Но эти обширные комнаты гораздо больше своим престижем и загадочностью были обязаны обилию зеркал, умножавших их, дробивших и вновь составлявших в единое целое, вселявших безумие в пропорции. Они искривляли плоскости и делали перспективу бесконечной. Много было цветных — цвета морской волны, голубоватых или позолоченных, что делало зеркала еще более похожими на замерзшую воду. Одно из них особенно привлекло мое внимание. Скорее его рама, чем само по себе, так как эта рама, составленная из маленьких зеркал, ориентированных в разных направлениях, была непропорционально велика и доминировала над овальным зеркалом, которое окружала. Я остановился перед подобием самого себя, затерявшись в глубине его блеска, подавленный бесконечностью образности, заключенной в нем.
— Я вижу, месье Сюрен, что вы еще не уехали и что вы наконец оценили зеркала, которые так ненавидели раньше.
Это был улыбающийся, маленький, лысый и усатый человек. Его сильный итальянский акцент только подчеркивал замечательную легкость, с которой он говорил по-французски.
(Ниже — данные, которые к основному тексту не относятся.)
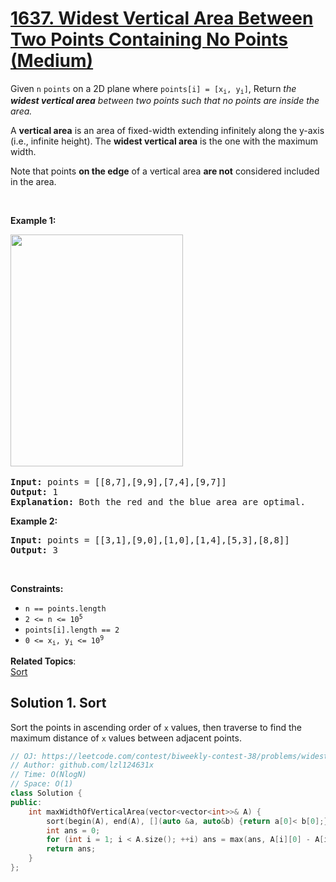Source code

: # [1637. Widest Vertical Area Between Two Points Containing No Points (Medium)](https://leetcode.com/problems/widest-vertical-area-between-two-points-containing-no-points/)

<p>Given <code>n</code> <code>points</code> on a 2D plane where <code>points[i] = [x<sub>i</sub>, y<sub>i</sub>]</code>, Return<em>&nbsp;the <strong>widest vertical area</strong> between two points such that no points are inside the area.</em></p>

<p>A <strong>vertical area</strong> is an area of fixed-width extending infinitely along the y-axis (i.e., infinite height). The <strong>widest vertical area</strong> is the one with the maximum width.</p>

<p>Note that points <strong>on the edge</strong> of a vertical area <strong>are not</strong> considered included in the area.</p>

<p>&nbsp;</p>
<p><strong>Example 1:</strong></p>
<img alt="" src="https://assets.leetcode.com/uploads/2020/09/19/points3.png" style="width: 276px; height: 371px;">​
<pre><strong>Input:</strong> points = [[8,7],[9,9],[7,4],[9,7]]
<strong>Output:</strong> 1
<strong>Explanation:</strong> Both the red and the blue area are optimal.
</pre>

<p><strong>Example 2:</strong></p>

<pre><strong>Input:</strong> points = [[3,1],[9,0],[1,0],[1,4],[5,3],[8,8]]
<strong>Output:</strong> 3
</pre>

<p>&nbsp;</p>
<p><strong>Constraints:</strong></p>

<ul>
	<li><code>n == points.length</code></li>
	<li><code>2 &lt;= n &lt;= 10<sup>5</sup></code></li>
	<li><code>points[i].length == 2</code></li>
	<li><code>0 &lt;= x<sub>i</sub>, y<sub>i</sub>&nbsp;&lt;= 10<sup>9</sup></code></li>
</ul>


**Related Topics**:  
[Sort](https://leetcode.com/tag/sort/)

## Solution 1. Sort

Sort the points in ascending order of `x` values, then traverse to find the maximum distance of `x` values between adjacent points.

```cpp
// OJ: https://leetcode.com/contest/biweekly-contest-38/problems/widest-vertical-area-between-two-points-containing-no-points/
// Author: github.com/lzl124631x
// Time: O(NlogN)
// Space: O(1)
class Solution {
public:
    int maxWidthOfVerticalArea(vector<vector<int>>& A) {
        sort(begin(A), end(A), [](auto &a, auto&b) {return a[0]< b[0];});
        int ans = 0;
        for (int i = 1; i < A.size(); ++i) ans = max(ans, A[i][0] - A[i -1][0]);
        return ans;
    }
};
```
— Правда, пришлось отложить свой отъезд из-за погоды. Если она не слишком хороша здесь, что же делается в других местах? — ответил я осторожно.
— Могу вам доложить о какой хотите стране, месье Сюрен. В Лондоне — туман, в Берлине — дождь, в Париже — мелкая изморось, снег в Москве, в Рейкьявике уже ночь. Так что вы хорошо сделали, задержавшись в Венеции. Но если вы хотите побыть здесь еще, мой совет: не слишком вглядывайтесь в это зеркало.
— Почему? Это волшебное зеркало?
— Оно самое венецианское из всех представленных в этом салоне, месье Сюрен. И думаю, именно поэтому оно не внушает вам того ужаса, который вы испытываете обычно от присутствия зеркал, как вы мне рассказывали.
— И что же в нем такого венецианского, чего нет в других?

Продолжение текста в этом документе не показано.